EXERCISE AIM
Begin with the first line of the entries below and reproduce each line exactly, ending with the line that holds "1. To import".

(Records drawn from a dataset)
*** Block opens ***

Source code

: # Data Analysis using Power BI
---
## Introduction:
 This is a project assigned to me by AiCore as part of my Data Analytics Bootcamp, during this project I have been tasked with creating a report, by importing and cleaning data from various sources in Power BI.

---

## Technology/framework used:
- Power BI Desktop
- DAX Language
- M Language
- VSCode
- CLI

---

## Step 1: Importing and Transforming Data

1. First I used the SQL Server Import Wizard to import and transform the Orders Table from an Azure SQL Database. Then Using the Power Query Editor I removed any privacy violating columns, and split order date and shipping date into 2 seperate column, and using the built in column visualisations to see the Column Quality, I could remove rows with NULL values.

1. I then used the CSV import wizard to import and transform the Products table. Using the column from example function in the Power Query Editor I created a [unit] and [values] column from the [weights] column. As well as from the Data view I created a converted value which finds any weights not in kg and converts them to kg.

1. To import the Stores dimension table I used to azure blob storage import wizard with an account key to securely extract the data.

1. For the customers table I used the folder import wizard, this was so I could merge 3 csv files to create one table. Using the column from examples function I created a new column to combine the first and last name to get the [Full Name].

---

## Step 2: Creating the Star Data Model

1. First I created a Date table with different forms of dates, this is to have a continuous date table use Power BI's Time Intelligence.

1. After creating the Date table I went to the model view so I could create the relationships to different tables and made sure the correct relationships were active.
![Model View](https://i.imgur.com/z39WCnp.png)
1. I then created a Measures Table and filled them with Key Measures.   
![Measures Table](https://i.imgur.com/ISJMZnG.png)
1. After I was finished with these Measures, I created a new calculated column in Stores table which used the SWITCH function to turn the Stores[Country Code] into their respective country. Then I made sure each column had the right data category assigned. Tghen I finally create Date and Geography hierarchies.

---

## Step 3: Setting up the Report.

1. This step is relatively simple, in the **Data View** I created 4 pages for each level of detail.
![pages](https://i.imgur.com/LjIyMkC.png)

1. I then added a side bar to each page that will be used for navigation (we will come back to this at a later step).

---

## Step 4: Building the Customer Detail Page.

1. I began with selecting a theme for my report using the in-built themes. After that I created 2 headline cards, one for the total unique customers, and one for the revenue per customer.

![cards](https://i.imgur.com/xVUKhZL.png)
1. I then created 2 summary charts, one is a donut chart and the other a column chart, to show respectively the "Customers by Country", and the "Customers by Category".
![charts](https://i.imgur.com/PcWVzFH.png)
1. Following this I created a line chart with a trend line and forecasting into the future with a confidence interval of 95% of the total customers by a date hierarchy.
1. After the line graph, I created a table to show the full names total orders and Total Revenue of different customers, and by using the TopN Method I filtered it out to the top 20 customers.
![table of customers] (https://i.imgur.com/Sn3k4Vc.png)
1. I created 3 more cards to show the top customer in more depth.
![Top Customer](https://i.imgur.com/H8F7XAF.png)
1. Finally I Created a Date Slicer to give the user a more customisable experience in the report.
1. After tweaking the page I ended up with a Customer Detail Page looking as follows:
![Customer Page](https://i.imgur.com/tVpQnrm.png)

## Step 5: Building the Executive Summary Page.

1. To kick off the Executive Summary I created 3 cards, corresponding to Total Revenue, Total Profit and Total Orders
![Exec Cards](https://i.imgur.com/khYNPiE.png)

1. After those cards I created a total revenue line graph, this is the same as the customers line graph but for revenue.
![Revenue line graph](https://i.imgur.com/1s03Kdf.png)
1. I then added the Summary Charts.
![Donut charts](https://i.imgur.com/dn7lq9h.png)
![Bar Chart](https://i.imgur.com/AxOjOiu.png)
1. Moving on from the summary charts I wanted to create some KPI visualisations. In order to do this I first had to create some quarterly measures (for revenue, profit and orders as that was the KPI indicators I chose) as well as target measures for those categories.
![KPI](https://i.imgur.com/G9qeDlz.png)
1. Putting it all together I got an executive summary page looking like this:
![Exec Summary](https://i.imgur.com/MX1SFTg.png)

*** Block closes ***

RESPONSE
Source code

: # Data Analysis using Power BI
---
## Introduction:
 This is a project assigned to me by AiCore as part of my Data Analytics Bootcamp, during this project I have been tasked with creating a report, by importing and cleaning data from various sources in Power BI.

---

## Technology/framework used:
- Power BI Desktop
- DAX Language
- M Language
- VSCode
- CLI

---

## Step 1: Importing and Transforming Data

1. First I used the SQL Server Import Wizard to import and transform the Orders Table from an Azure SQL Database. Then Using the Power Query Editor I removed any privacy violating columns, and split order date and shipping date into 2 seperate column, and using the built in column visualisations to see the Column Quality, I could remove rows with NULL values.

1. I then used the CSV import wizard to import and transform the Products table. Using the column from example function in the Power Query Editor I created a [unit] and [values] column from the [weights] column. As well as from the Data view I created a converted value which finds any weights not in kg and converts them to kg.

1. To import the Stores dimension table I used to azure blob storage import wizard with an account key to securely extract the data.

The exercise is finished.